— EXERCISE DESCRIPTION —
Search the records for the string "label". Copy each line where it occurs.

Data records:

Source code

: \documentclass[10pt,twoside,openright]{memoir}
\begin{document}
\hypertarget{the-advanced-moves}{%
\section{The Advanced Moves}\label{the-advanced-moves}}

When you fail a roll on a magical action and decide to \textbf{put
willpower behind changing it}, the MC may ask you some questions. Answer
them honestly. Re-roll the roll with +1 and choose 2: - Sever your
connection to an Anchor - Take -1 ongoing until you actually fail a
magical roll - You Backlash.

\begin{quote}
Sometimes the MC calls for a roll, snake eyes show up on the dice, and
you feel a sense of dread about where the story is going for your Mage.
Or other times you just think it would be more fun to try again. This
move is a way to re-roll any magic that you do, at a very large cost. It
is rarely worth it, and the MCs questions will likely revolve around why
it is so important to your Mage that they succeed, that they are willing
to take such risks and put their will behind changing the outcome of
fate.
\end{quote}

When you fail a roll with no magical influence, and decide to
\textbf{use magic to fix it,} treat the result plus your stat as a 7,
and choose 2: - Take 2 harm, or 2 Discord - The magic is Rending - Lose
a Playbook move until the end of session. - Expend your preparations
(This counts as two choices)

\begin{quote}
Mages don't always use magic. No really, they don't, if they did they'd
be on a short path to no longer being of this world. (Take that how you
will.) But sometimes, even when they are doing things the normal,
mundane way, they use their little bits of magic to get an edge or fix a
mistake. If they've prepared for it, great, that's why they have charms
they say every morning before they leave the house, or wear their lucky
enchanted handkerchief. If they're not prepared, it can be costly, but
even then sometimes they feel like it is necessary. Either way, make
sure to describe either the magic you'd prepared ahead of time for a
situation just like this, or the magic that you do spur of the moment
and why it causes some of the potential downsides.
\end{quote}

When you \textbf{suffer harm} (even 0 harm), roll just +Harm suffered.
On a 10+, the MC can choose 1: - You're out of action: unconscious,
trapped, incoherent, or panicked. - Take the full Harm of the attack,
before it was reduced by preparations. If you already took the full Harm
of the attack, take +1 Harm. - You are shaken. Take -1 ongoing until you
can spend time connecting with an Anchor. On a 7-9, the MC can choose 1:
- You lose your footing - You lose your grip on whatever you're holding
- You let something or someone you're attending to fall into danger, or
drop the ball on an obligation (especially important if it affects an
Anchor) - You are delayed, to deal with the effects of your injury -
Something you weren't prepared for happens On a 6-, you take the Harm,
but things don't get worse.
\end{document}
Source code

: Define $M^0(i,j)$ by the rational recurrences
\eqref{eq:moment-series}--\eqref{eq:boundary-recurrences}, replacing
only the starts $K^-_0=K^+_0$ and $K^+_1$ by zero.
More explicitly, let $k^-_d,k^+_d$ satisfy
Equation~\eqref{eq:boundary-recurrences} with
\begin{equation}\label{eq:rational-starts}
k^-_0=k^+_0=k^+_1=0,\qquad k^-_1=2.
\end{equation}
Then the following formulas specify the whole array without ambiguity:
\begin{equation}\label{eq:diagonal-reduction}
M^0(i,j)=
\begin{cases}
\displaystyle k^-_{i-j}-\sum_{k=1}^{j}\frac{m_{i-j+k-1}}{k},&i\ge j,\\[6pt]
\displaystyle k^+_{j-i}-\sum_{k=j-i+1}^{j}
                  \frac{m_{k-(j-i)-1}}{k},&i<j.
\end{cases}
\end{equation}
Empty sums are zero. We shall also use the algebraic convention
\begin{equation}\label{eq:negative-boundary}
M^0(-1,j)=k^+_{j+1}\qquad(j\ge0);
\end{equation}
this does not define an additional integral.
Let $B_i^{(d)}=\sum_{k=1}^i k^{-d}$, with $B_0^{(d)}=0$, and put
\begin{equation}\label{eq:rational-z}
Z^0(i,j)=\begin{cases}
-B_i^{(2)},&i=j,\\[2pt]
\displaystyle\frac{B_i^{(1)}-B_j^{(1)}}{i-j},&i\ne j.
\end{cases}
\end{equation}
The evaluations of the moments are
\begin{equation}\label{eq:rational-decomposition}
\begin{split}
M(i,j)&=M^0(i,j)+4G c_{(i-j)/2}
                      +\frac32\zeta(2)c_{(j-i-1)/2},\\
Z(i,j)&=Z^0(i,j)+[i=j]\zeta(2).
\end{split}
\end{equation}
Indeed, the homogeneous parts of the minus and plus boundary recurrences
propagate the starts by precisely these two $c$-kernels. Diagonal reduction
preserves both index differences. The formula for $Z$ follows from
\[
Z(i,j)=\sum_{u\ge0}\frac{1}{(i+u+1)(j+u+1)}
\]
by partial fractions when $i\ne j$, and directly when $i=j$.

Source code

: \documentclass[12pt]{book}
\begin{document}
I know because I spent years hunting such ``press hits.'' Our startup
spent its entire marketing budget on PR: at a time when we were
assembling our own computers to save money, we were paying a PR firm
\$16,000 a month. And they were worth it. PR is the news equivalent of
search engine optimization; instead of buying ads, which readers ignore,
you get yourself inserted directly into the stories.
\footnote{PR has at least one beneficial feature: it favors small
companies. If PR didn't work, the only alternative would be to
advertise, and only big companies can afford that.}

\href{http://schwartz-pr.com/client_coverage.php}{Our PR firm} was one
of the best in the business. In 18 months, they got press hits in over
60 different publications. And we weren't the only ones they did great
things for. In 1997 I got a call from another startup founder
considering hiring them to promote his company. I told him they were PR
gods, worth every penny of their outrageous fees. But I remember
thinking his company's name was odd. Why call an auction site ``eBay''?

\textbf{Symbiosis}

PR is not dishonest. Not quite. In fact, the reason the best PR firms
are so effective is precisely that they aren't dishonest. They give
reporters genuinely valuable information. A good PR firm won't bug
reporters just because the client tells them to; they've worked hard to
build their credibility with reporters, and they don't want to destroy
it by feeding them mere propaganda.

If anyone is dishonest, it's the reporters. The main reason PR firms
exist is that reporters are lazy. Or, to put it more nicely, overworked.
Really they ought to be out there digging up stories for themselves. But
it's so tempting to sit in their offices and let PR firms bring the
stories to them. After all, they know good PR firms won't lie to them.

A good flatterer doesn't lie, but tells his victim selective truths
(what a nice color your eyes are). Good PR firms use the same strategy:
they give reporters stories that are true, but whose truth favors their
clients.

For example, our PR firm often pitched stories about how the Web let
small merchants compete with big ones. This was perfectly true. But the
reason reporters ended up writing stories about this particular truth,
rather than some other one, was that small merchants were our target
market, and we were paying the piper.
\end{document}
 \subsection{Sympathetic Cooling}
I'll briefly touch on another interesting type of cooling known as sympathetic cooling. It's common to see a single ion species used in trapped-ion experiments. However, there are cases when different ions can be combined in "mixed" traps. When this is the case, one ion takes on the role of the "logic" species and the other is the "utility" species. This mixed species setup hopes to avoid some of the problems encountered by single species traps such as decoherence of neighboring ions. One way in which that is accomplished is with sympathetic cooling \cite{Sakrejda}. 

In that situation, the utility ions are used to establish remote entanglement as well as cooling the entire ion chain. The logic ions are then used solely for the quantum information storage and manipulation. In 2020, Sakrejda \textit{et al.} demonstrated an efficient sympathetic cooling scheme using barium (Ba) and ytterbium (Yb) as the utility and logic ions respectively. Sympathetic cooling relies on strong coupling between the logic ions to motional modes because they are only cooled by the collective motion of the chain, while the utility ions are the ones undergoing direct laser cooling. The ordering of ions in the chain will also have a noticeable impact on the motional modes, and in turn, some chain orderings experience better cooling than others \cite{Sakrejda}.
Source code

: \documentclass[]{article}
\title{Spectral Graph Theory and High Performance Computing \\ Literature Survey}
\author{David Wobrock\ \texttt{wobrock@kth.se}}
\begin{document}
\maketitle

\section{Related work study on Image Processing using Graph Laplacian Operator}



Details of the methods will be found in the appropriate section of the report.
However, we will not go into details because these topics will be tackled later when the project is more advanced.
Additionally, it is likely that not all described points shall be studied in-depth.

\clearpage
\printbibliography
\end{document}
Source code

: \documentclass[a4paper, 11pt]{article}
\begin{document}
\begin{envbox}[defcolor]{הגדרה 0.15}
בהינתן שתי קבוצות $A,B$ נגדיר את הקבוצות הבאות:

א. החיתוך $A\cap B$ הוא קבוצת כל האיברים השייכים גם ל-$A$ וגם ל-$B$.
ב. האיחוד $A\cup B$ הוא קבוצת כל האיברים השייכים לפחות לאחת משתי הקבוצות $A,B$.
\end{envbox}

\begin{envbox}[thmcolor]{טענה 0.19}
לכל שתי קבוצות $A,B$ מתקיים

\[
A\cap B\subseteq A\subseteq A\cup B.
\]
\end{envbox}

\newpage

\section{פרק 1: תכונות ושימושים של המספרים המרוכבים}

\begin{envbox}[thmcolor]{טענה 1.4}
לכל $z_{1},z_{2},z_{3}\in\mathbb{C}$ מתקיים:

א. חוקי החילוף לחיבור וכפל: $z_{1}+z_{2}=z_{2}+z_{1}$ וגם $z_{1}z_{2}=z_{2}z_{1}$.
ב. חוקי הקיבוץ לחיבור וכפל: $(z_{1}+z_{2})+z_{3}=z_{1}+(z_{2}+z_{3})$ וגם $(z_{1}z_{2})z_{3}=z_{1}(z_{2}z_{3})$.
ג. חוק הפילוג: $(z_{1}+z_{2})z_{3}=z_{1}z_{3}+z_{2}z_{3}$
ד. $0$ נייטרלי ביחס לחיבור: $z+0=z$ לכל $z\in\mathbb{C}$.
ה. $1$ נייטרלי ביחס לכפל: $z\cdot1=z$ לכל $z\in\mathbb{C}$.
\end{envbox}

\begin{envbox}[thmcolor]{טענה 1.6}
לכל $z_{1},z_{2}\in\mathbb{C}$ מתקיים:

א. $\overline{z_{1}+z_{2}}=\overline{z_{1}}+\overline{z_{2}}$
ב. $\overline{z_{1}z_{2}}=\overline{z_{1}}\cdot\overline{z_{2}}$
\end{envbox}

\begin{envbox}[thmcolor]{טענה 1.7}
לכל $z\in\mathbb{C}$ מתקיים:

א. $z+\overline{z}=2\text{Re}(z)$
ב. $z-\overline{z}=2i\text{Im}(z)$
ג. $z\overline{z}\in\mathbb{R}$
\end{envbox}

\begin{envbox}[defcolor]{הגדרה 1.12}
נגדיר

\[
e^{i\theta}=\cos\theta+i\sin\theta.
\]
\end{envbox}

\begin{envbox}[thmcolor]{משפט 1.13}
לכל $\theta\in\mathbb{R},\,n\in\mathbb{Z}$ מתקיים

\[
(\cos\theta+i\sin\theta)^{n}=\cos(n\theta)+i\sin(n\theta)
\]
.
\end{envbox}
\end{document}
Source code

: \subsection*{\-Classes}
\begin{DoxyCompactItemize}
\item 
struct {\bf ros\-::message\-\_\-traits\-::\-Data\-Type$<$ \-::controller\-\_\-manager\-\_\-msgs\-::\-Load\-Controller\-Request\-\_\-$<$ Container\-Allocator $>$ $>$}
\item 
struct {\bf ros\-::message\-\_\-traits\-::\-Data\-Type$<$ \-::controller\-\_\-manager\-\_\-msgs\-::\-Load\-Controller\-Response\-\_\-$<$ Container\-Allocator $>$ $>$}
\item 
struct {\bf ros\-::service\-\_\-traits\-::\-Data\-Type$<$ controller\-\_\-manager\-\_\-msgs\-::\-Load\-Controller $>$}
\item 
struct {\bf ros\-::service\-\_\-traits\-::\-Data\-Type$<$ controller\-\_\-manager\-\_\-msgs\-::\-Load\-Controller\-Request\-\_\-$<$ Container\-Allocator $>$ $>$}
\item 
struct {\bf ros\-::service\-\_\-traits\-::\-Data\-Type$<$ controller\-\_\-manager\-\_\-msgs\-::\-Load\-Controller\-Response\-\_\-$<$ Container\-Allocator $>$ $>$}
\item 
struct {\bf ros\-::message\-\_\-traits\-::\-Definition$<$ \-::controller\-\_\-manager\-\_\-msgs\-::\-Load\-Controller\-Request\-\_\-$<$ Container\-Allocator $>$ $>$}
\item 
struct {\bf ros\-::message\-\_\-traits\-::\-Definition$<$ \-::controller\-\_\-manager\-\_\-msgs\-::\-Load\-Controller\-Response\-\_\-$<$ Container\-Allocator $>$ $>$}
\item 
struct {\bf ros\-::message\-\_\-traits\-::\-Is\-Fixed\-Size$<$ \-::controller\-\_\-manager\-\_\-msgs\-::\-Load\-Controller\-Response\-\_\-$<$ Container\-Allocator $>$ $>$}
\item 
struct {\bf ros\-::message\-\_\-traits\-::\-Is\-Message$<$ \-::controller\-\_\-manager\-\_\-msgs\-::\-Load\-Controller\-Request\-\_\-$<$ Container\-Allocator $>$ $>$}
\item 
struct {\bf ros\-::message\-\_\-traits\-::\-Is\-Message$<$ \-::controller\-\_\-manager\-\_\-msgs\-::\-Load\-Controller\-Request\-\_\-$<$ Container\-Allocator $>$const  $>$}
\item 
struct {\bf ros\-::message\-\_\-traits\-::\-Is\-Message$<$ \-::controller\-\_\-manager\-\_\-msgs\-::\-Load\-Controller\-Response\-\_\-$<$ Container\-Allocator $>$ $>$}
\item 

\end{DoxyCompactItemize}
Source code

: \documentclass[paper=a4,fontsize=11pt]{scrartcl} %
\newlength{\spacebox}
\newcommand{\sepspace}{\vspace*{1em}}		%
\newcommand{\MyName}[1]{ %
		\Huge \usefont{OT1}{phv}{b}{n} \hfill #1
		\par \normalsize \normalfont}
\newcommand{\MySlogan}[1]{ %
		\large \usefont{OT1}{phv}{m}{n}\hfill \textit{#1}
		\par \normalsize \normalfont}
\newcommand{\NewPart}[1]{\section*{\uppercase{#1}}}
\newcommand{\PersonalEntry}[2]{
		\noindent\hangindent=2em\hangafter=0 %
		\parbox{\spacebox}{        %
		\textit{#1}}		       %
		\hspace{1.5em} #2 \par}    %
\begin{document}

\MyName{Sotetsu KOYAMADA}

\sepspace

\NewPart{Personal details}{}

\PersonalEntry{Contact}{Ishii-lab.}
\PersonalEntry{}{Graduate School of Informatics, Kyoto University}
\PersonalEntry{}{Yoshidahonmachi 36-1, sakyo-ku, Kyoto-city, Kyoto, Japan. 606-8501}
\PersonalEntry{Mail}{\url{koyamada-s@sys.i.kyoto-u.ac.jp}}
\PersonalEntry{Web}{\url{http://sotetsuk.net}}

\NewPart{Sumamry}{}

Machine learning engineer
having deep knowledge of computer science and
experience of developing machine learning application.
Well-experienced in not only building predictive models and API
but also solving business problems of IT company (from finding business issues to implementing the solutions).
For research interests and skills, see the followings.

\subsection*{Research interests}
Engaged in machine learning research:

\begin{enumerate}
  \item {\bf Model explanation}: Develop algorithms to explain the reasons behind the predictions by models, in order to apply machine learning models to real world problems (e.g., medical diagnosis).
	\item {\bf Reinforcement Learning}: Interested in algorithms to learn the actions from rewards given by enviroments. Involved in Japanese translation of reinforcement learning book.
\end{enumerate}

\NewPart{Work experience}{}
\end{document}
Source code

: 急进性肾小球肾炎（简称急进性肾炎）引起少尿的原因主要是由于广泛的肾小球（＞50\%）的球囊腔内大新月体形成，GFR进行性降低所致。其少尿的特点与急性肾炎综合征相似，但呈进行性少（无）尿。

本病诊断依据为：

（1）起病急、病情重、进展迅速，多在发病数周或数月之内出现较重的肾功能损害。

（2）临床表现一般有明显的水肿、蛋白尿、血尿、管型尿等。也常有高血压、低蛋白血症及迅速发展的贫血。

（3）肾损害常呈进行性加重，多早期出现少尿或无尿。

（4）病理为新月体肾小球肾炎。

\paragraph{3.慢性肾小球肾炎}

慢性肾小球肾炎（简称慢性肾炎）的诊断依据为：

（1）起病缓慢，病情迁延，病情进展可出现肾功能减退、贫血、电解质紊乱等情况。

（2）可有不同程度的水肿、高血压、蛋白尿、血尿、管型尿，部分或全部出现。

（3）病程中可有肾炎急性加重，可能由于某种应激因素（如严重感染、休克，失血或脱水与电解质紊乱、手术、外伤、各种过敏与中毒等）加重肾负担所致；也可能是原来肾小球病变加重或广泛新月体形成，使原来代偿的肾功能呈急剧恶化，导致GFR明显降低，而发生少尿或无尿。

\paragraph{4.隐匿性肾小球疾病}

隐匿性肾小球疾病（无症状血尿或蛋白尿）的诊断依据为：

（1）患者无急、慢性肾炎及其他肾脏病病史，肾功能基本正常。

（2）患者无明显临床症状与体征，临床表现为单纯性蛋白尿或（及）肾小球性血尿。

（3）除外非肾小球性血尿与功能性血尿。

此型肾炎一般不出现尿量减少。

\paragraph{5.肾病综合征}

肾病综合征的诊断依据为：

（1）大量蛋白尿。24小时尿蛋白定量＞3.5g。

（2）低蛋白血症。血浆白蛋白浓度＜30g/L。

— EXERCISE RESULT —
\section{The Advanced Moves}\label{the-advanced-moves}}
\begin{equation}\label{eq:rational-starts}
\begin{equation}\label{eq:diagonal-reduction}
\begin{equation}\label{eq:negative-boundary}
\begin{equation}\label{eq:rational-z}
\begin{equation}\label{eq:rational-decomposition}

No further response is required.